Homework Help: Free fall with air drag force

1. Nov 6, 2004

UrbanXrisis

free fall with drag force

If the equation F=-bv^2 describes the drag force of an object...then the differential equation for the object's motion would be:

dv/dt= -g+bv/m

or is it...

dv/dt= g-bv/m

After solving the equation, should I get...
V=mg/b[1-e^(-bt/m)]

Also, does this look like the position v time graph of the object?

Last edited by a moderator: May 1, 2017
2. Nov 6, 2004

Pyrrhus

Ok i'll do the analysis.

Forces acting on a body falling.
Down positive (Using resistive force proportional to the speed)

We got a first order DE

$$mg - bv = m \frac{dv}{dt}$$

To not get into much detail, this type of DE

$$\frac{dy}{dt} = ay - b$$

Has the following solution

$$y = \frac{b}{a} + ce^{at}$$

For an initial value, to find C.

$$y = \frac{b}{a} + [y_{o} - \frac{b}{a}]e^{at}$$

Thus for our case the solution is

$$v = \frac{mg}{b} + [v_{o} - \frac{mg}{b}]e^{-\frac{bt}{m}}$$

If we arrange the terms and $v_{o} = 0$

$$v = \frac{mg}{b} - \frac{mg}{b}e^{-\frac{bt}{m}}$$

$$v = \frac{mg}{b}(1 - e^{-\frac{bt}{m}})$$

Last edited: Nov 6, 2004
3. Nov 6, 2004

UrbanXrisis

instead of F=-bv^2, what if F=-2v? The question tells me to ignore the effects of gravity in this problem.

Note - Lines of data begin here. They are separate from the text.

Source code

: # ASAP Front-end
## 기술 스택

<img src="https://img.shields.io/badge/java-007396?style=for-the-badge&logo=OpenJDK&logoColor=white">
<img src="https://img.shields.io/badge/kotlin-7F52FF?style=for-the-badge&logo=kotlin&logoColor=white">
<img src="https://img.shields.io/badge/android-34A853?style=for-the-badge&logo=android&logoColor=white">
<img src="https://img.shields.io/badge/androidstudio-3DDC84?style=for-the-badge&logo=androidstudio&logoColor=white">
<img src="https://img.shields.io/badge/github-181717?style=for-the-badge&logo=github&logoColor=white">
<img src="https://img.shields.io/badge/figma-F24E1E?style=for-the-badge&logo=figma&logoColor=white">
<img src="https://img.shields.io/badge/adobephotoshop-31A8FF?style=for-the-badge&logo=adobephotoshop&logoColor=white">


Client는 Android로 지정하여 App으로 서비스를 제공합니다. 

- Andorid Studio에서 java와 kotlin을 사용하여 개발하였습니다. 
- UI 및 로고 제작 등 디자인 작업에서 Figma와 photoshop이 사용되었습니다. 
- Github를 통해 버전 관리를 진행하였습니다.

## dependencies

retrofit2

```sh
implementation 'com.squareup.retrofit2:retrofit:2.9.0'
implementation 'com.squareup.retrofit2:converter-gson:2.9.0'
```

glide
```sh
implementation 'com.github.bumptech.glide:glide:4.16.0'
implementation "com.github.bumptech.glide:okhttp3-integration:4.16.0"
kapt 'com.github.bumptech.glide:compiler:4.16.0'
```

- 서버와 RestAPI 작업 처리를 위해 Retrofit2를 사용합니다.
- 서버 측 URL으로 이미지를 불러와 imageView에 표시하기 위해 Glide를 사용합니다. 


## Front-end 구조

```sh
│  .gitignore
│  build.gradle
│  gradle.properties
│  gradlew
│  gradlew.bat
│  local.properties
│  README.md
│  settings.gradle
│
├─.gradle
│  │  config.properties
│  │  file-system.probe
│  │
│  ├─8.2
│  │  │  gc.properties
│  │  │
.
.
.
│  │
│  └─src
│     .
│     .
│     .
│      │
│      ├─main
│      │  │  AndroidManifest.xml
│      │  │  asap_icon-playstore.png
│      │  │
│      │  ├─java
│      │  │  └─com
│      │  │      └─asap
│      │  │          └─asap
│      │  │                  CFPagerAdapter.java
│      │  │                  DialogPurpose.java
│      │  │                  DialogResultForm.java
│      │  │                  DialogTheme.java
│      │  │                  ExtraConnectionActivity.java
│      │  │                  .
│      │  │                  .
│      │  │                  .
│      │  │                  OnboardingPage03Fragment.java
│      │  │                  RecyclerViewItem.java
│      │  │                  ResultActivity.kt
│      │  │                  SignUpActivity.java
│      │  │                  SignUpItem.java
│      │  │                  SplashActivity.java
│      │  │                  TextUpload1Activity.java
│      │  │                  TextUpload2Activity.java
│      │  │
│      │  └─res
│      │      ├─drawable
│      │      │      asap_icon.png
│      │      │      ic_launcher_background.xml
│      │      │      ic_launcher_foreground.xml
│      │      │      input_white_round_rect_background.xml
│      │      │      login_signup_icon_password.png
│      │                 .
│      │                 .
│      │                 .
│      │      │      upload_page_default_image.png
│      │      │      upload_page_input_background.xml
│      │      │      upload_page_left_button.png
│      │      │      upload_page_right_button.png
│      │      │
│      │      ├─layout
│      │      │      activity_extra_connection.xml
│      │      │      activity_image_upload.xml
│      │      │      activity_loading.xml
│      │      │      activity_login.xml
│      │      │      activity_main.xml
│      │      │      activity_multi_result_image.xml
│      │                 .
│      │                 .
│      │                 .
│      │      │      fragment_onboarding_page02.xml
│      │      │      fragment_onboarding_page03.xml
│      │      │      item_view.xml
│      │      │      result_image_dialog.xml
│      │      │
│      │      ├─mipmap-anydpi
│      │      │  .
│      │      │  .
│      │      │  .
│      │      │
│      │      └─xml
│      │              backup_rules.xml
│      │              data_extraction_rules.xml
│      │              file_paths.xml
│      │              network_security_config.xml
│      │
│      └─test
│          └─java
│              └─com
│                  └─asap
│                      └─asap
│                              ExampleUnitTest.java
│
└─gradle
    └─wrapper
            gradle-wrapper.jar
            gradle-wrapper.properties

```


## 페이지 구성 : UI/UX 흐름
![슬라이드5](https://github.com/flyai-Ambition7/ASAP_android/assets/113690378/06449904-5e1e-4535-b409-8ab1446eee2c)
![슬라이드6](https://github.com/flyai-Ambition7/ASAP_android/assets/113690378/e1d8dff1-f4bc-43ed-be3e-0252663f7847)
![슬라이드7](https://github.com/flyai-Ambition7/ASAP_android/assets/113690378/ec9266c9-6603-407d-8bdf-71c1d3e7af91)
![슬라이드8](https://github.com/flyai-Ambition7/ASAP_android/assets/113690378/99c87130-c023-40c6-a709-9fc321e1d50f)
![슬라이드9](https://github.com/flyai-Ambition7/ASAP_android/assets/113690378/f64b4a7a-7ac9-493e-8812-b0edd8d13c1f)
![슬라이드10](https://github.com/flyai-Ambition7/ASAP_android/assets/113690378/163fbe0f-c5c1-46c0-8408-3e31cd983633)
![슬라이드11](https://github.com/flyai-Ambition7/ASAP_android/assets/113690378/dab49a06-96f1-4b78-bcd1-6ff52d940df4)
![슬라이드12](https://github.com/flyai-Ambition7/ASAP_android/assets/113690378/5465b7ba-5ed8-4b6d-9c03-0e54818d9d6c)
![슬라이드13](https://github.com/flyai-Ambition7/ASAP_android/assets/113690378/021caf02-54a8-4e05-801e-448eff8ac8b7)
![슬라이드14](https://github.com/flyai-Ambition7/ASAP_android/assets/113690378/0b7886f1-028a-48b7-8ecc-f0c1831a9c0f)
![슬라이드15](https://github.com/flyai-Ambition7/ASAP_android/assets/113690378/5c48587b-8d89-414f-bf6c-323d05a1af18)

Would the DE then be dv/dt= 2v/m?

Since f=bv...and b=-2

dv/dt= g-bv/m
dv/dt= g-(-2)v/m
the question asks to ignore gravity...
dv/dt= -(-2)v/m
dv/dt= 2v/m

4. Nov 6, 2004

Pyrrhus

If we ignore gravity, then indeed our Newtonian analysis will be

The Object is falling, and the air drag is in the opposite direction
Down positive.

$$m\frac{dv}{dt} = -bv$$

$$\frac{dv}{dt} = \frac{-bv}{m}$$

Solving this:

$$\frac{dv}{dt} = \frac{-bv}{m}$$

$$\frac{dv}{v} = \frac{-b}{m}dt$$

$$\int_{v_{o}}^{v} \frac{dv}{v} = \int_{0}^{t} \frac{-b}{m}dt$$

$$\ln |v|]_{v_{o}}^{v} = \frac{-b}{m}t]_{0}^{t}$$

For $v_{o} = 0$

$$ln |v| = \frac{-b}{m}t$$

$$v = e^{\frac{-b}{m}t}$$

Last edited: Nov 6, 2004
5. Nov 6, 2004

UrbanXrisis

Does this look correct?

Last edited by a moderator: May 1, 2017
6. Nov 6, 2004

UrbanXrisis

However, the retarding force is not F=bv, it is F=-2v as stated above. Correct me if I’m wrong, but isn’t $$\frac{dv}{dt} = \frac{-bv}{m}$$ for when F=bv? Should it be $$\frac{dv}{dt} = \frac{2v}{m}$$ ?

7. Nov 6, 2004

Pyrrhus

Sure, just substitute b with 2, and for the graphic, It looks rather odd to me, but maybe someone else can find it the physical meaning.

Last edited: Nov 6, 2004
8. Nov 6, 2004

UrbanXrisis

my graph represents the object accelerating and to at point where it has constant velocity because of the drag force

or should it look something like this...

Last edited by a moderator: May 1, 2017
9. Nov 6, 2004

Pyrrhus

the graphic looks better now, and i added the extra solve steps for neglecting gravity.